9.5. Le besoin : véritable étalon des échanges.
Mais cet étalon, en vérité, c'est le besoin, lequel assure la cohésion de tout dans la communauté. Car si l'on n'avait pas de besoin ou que celui-ci n'était pas semblablement partagé, ou bien il n'y aurait pas d'échange dans le premier cas ou bien dans le second, il ne serait pas ce qu'il est.
La monnaie d'ailleurs est devenue une sorte de substitut du besoin, à titre conventionnel. Et c'est pour cela qu'elle porte ce nom de «monnaie» [en grec : nomisma], parce qu'elle tient, non pas à la nature, mais à la loi [en grec : nomos] et qu'il ne tient qu'à nous d'en changer et de la retirer de l'usage.

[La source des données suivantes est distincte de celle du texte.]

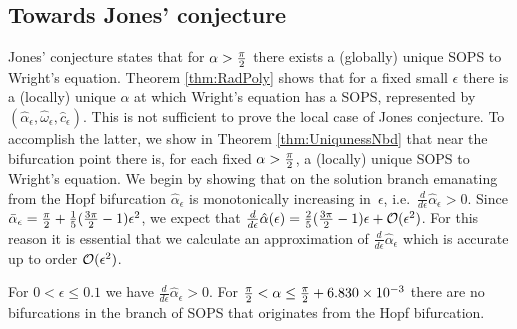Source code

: 





%
%
%



\subsection{Towards Jones' conjecture}
\label{s:Jones}

Jones' conjecture states that for $ \alpha > \tfrac{\pi}{2}$ there exists a (globally) unique SOPS to Wright's equation.
 Theorem \ref{thm:RadPoly} shows that for a fixed small $\epsilon$ there is a (locally) unique $\alpha$ at which Wright's equation has a SOPS, represented by
 $(\hat{\alpha}_\epsilon,\hat{\omega}_\epsilon,\hat{c}_\epsilon)$. 
This is not sufficient to prove the local case of Jones conjecture.
To accomplish the latter, we show in Theorem \ref{thm:UniqunessNbd} 
 that near the bifurcation point there is, for each fixed $\alpha>\tfrac{\pi}{2}$, a (locally) unique SOPS to Wright's equation. 
We begin by showing that on the solution branch emanating from the Hopf bifurcation 
$\hat{\alpha}_\epsilon$ is monotonically increasing in~$\epsilon$,
i.e.\ $ \tfrac{d}{d \epsilon} \hat{\alpha}_{\epsilon} >0$.  
Since $\bar{\alpha}_\epsilon = \tfrac{\pi}{2} + \tfrac{1}{5}(\tfrac{3 \pi}{2}-1) \epsilon^2  $,
we expect that $\tfrac{d}{d \epsilon} \hat{\alpha}(\epsilon) = \tfrac{2}{5}(\tfrac{3 \pi}{2}-1) \epsilon + \mathcal{O}(\epsilon^2)$. 
For this reason it is essential that we calculate an approximation of $\tfrac{d}{d \epsilon} \hat{\alpha}_\epsilon$ which is accurate up to order $ \mathcal{O}(\epsilon^2)$.   

\begin{theorem}
	\label{thm:NoFold}
For $0 < \epsilon \leq 0.1$ we have $ \tfrac{d}{d \epsilon} \hat{\alpha}_{\epsilon} >0$. 
For 
$\tfrac{\pi}{2}  < \alpha \leq \tfrac{\pi}{2} + 6.830  \times 10^{-3}$ 
there are no  bifurcations in the branch of SOPS that originates from the Hopf bifurcation. 
\end{theorem}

9.6. L'égalisation doit précéder l'échange.
Il y aura donc réciprocité dès l'instant où les choses [C et D] auront été rendues égales, de telle sorte que ce qu'est l'agriculteur [A] au cordonnier [B] soit ce qu'est le travail du cordonnier [D] au travail de l'agriculteur [C]. Cependant, il ne faut pas mettre les choses sous forme de proportion après que les personnes ont procédé à l'échange, sinon les deux excès se trouveront dans le second extrême ; il faut le faire quand elles sont en possession de leurs biens propres. Ainsi elles sont à égalité et elles entrent en relation parce que cette égalité-là peut leur être appliquée : l'agriculteur est A, la nourriture C, le cordonnier B et son travail égalisé D. Et si, dans ces conditions, la réciprocité n'était pas possible, il n'y aurait pas d'association.
9.7. Les besoins, la monnaie et la stabilité des échanges.
D'autre part, ce qui montre que le besoin assure la cohésion comme une sorte d'unité, c'est que si les partenaires n'ont pas besoin l'un de l'autre, si tous les deux ou l'un des deux n'éprouvent pas de besoin, il n'y a pas alors d'échanges entre eux comme il y en a quand quelqu'un demande ce qu'on a personnellement, par exemple du vin, en nous accordant une exportation de blé. Il faut donc créer ici une égalité.
D'autre part, pour l'échange futur, dans l'hypothèse où maintenant l'on n'a besoin de rien, l'assurance d'avoir ce dont on aura besoin le cas échéant se trouve dans la monnaie qui est une sorte de garantie à notre disposition, car on doit, si l'on apporte de l'argent, pouvoir en retirer quelque chose.
Certes, la monnaie subit aussi la même fluctuation que les besoins. Elle n'a pas en effet toujours un égal pouvoir d'achat. Mais malgré tout, elle tend à plus de stabilité. C'est pourquoi tout doit avoir un prix établi, car c'est la condition pour qu'il y ait toujours possibilité d'échange et, partant, d'association.
La monnaie donc constitue une sorte d'étalon qui rend les choses commensurables et les met à égalité. Sans échange en effet, il n'y aurait pas d'association, ni d'échange sans égalisation, ni d'égalisation sans mesure commune.
9.8. Convention monétaire et troc.
À la vérité donc, il est impossible de rendre les choses commensurables vu qu'elles sont tellement différentes, mais en fonction du besoin, on peut y arriver de façon satisfaisante. Aussi doit-on disposer d'une certaine unité qui soit fixée par hypothèse (d'où l'appellation de monnaie), car c'est elle qui rend tout commensurable. Tout peut en effet se mesurer en monnaie : si une maison correspond à A, dix mines à B et un lit à C, A est la moitié de B si la maison est évaluée à cinq mines, autrement dit, il est égal à cinq mines, tandis que le lit, c'est-à-dire C, est la dixième partie de B. On voit pourtant combien il faut de lits pour égaler une maison, c'est-à-dire cinq. Or de toute évidence, c'est ainsi que l'échange s'opérait avant l'existence de la monnaie car il n'y a aucune différence entre échanger cinq lits contre une maison et offrir pour elle le prix de cinq lits.